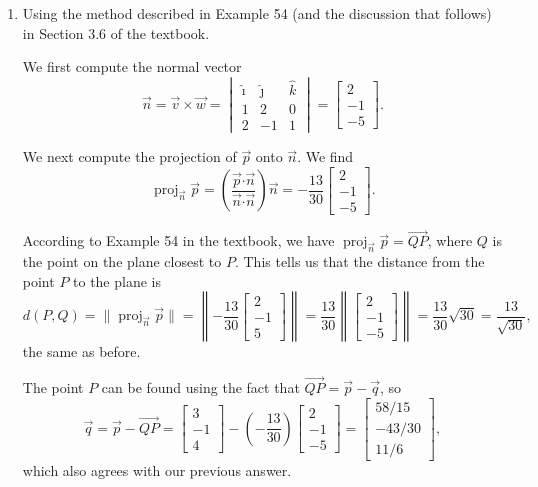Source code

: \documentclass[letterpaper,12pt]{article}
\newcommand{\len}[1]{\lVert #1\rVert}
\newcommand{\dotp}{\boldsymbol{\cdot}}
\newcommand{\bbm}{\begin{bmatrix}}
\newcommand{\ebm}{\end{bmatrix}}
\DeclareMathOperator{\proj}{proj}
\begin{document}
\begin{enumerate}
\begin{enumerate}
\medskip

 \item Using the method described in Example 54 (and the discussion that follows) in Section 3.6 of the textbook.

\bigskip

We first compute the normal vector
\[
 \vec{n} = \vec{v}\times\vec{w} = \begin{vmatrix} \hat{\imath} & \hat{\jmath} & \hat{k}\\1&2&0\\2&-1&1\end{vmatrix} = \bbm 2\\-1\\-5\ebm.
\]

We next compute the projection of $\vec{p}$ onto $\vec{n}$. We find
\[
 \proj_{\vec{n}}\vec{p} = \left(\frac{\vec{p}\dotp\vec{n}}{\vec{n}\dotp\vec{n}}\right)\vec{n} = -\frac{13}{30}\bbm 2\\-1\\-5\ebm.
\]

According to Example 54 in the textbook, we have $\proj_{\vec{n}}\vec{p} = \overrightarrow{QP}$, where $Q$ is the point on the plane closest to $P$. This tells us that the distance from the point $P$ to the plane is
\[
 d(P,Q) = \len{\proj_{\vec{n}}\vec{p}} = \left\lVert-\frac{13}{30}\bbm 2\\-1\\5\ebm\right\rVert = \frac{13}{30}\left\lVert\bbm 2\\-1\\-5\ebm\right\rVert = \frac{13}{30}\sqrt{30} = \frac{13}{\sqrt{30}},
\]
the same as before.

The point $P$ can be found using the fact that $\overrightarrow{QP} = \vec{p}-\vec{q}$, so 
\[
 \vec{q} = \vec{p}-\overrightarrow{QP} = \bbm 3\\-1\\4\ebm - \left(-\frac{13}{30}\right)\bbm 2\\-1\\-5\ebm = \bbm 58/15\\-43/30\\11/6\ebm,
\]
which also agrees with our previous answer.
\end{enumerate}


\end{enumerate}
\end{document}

● ● ● ● ●

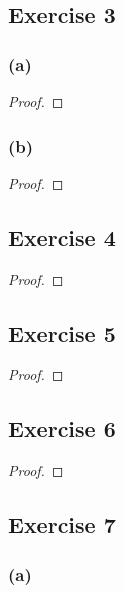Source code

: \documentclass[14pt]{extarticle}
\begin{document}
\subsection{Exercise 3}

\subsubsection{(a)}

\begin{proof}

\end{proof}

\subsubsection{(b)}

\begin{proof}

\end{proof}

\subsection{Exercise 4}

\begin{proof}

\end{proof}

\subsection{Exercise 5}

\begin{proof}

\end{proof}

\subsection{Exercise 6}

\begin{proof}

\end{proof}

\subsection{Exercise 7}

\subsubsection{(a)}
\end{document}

● ● ● ● ●

Search the material above for the word "lVert", and return each line that holds it.

\newcommand{\len}[1]{\lVert #1\rVert}
 d(P,Q) = \len{\proj_{\vec{n}}\vec{p}} = \left\lVert-\frac{13}{30}\bbm 2\\-1\\5\ebm\right\rVert = \frac{13}{30}\left\lVert\bbm 2\\-1\\-5\ebm\right\rVert = \frac{13}{30}\sqrt{30} = \frac{13}{\sqrt{30}},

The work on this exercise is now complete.